As we know, student-centered classrooms shift the attention from the teachers to the students, as students are encouraged to take responsibility for their own learning. One way to help students learn to do this is by providing many opportunities for student reflection. Student reflection requires that students give serious thought or consideration to something that has been done. It helps them develop the ability to make discernments when problem-solving. It also encourages flexibility in thinking.
Student reflection generally takes place after a task has ended, but it can also be done at set points throughout the task itself. Reflection can be done alone, and it can be done with others. Both are extremely beneficial to the student.

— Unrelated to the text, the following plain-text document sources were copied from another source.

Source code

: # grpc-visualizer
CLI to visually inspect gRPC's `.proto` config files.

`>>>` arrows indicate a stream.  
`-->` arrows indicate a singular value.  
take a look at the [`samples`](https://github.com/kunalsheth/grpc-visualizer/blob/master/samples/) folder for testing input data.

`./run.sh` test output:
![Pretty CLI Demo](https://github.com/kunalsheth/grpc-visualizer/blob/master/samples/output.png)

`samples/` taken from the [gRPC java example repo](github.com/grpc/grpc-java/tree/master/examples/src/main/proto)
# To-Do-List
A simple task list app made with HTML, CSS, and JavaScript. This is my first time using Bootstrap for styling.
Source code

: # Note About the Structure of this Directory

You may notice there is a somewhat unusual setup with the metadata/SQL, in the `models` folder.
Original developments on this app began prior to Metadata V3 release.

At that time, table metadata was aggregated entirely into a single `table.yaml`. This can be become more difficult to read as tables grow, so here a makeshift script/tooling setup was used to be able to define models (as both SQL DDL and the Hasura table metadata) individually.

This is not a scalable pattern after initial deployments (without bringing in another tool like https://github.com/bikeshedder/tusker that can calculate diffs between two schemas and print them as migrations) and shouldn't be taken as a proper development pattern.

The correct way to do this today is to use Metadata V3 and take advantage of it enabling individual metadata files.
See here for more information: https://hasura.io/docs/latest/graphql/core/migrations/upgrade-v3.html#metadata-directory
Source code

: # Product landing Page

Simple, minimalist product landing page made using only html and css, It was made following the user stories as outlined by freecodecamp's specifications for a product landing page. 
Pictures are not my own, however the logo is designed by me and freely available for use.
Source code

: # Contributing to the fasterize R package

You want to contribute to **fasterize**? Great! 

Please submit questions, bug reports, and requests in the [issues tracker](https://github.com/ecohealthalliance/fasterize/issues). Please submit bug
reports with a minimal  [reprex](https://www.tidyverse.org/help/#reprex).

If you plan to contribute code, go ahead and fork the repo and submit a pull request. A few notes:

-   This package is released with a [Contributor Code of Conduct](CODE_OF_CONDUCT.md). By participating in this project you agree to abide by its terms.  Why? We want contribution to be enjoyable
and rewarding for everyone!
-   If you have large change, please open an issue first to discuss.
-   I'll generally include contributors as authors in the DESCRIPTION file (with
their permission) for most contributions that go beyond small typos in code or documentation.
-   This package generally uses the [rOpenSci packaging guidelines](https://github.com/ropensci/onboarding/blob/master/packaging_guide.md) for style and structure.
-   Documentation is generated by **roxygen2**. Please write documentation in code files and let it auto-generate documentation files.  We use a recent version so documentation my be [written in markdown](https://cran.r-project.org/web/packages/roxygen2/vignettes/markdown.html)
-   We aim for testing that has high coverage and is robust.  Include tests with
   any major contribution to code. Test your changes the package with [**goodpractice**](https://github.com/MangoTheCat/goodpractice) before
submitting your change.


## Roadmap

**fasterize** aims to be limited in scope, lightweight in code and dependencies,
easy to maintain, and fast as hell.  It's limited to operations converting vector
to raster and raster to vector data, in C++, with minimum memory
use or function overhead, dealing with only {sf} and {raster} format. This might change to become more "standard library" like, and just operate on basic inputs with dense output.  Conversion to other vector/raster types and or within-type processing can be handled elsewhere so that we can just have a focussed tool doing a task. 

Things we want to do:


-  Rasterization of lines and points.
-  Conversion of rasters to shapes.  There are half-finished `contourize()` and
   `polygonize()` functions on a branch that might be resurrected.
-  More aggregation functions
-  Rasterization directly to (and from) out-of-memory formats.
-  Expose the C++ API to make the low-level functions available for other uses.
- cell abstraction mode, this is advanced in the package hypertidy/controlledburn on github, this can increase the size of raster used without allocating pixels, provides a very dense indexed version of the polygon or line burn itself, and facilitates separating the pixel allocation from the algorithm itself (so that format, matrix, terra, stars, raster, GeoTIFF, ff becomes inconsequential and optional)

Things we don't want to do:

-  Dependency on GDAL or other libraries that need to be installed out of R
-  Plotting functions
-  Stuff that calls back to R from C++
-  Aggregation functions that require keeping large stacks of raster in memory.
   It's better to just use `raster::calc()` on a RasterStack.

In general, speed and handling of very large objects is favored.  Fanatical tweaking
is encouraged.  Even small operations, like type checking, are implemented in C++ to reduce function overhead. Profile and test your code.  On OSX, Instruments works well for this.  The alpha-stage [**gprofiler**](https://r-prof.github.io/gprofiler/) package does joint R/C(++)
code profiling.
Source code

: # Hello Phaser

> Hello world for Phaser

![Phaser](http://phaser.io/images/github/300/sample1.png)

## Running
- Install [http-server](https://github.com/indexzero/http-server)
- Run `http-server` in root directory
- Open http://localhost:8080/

As students learn to reflect, they become more fully engaged in the process of making meaning of their work and experiences.
Here are a few ways to incorporate student reflection into a learning environment:
Create an emotionally caring environment where reflection is safe. When students feel that they will not be mocked, ridiculed, or brushed off, they are generally more willing to try new things. Student reflection is not something that every student has experience with, and it is important for them to feel that it is okay to take the risk of judging their own thinking and actions. Make the classroom a less rigid learning environment that encourages exploration and discovery.
Provide sufficient wait time after a question is asked. Oftentimes, teachers ask questions but fail to give the students sufficient time to think their way to a response. When teachers make an effort to wait just a little bit longer than usual for students to reply, they often get surprising results. The student that never seems to have a sensible answer may reveal that they are actually a deep thinker who just needs a little more time to get their thoughts together. With guidance, students can learn to give each other time to respond as well when they are working in cooperative groups. A message of respect spreads throughout the classroom. Students begin to realize that it’s not necessary to blurt out answers. It’s okay to take the time that’s needed to think things through.
Encourage reassessments of judgments. Sometimes, students will right away draw a conclusion about an occurrence. They may feel that they know exactly what went wrong, end of discussion. When students learn to reevaluate conclusions, they’re learning to look at a situation from more than one angle. They’re learning that there may be more than one conclusion that can actually be drawn—perhaps leading them to do things differently in the future. Use open-ended questions to help stimulate reflective thinking in this area.
Conduct frequent reviews of learning situations. One of the best ways to do this is to encourage students to reflect on what they already know about a topic, what they want to find out about it, and, eventually, what they have just learned about the topic. Many teachers use KWL charts to help students reflect on what they’re learning about a new topic.
Allow time for journaling. Journaling can be a place for reflection where students are able to be completely open with themselves. They don’t have to worry about how they may be perceived by others, as journals are meant to be a private space. Ask them to reflect on occurrences where there may be opposing views. Model how to acknowledge opposing views as well as weaknesses in one’s own viewpoint. This helps students discover how to critique their own thinking and then build upon strengths.
Student reflection is a wonderful way to help students figure out how to think more clearly during situations that require complex problem-solving, as it links current learning with past learning. During reflection, students are able to take a step back to ponder how they actually approach problems. What are their go-to strategies? They can give thought to which problem-solving strategies are best suited for reaching their goals.
When students learn to reflect on their own process of thinking, good things are sure to follow. How will you include opportunities for student reflection in your next set of classroom resources and materials?